Fueling the situation, prospective buyers face higher costs and stiffer requirements to obtain loans. The trend is projected to last into 2008 and possibly 2009, according to both the Realtors and Moody's Investment Service.
Environmentally Friendly and Other Tips
Here are some additional tips for remodelers to counter the downturn, maximize their home values, and attract buyers:
-Use materials that reduce the impact on the environment. Consider all the steps a product took to reach you. Synthetic materials such as vinyl and plastic are manufactured with non-renewable materials. Minerals comprising cement, stucco and metal are mined from the earth and not replaced.
Woods such as pine, fir, and Western red cedar are a renewable resource, grown and harvested sustainably. The environmental cost of production is also much less in wood products than mineral or synthetic materials. Production of concrete requires 70 percent more energy than wood building products and releases 67 percent more pollution into the air. "That lifecycle is much less damaging to the environment," says Paul Mackie of the Western Red Cedar Lumber Association.

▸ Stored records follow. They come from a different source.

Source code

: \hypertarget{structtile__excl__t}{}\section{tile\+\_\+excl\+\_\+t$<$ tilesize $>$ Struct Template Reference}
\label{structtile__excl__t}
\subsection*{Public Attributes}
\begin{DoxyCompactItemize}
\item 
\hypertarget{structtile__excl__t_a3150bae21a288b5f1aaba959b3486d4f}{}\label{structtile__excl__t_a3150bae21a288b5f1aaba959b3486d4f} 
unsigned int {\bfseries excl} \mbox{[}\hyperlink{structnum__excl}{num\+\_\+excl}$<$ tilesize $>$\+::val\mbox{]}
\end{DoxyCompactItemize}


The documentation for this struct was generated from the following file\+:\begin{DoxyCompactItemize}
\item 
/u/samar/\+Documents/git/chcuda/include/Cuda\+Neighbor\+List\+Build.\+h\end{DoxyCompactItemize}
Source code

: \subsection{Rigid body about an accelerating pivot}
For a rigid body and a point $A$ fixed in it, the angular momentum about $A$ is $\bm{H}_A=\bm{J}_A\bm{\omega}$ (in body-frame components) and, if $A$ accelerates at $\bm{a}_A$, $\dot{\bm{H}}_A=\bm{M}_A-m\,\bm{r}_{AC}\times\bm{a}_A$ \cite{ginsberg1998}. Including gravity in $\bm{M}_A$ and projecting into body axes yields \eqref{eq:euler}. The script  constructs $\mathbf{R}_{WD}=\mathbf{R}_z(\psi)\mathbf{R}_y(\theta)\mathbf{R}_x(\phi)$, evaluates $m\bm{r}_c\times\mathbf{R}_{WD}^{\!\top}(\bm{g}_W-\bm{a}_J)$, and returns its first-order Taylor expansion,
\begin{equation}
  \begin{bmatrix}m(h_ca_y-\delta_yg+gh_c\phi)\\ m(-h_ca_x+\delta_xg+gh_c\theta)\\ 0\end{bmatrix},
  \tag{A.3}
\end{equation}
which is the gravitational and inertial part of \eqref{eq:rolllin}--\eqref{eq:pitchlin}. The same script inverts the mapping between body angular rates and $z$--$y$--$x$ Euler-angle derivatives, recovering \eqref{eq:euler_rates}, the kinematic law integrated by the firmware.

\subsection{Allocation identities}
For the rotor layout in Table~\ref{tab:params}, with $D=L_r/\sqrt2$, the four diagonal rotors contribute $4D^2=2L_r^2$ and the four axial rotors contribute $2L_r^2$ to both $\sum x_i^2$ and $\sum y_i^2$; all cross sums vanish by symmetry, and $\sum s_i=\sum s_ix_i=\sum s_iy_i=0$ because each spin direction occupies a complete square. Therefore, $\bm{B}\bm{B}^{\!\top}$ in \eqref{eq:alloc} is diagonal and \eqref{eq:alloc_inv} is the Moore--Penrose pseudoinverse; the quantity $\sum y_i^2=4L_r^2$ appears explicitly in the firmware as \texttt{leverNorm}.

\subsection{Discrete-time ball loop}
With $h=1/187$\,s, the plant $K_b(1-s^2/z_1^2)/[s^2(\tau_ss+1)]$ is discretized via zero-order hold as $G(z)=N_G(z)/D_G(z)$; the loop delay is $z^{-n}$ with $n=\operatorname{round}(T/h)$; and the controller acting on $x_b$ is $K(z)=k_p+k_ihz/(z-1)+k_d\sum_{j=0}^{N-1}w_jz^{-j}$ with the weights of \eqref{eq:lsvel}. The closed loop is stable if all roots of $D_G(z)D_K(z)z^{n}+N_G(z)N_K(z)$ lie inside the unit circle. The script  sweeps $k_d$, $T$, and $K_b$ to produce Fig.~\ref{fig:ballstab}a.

-Additions must fit your house to increase value. Avoid any addition that would create a sharp contrast to your home's design.
-Learn about different building styles, says Eric Schnell, design director at the architecture firm Alan Mascord Design Associates. Search online listings of homes for sale, visit real-estate agents' open houses, and study your neighbors' homes more carefully as you walk the dog. Whatever you do should be compatible with not only your house but also your neighborhood.
-Be skeptical of the ultra-popular design fads on the cover of home magazines. Today's hottest designs and materials won't necessarily be so hot tomorrow. That's why traditionally popular materials are the best choices for whatever project you choose.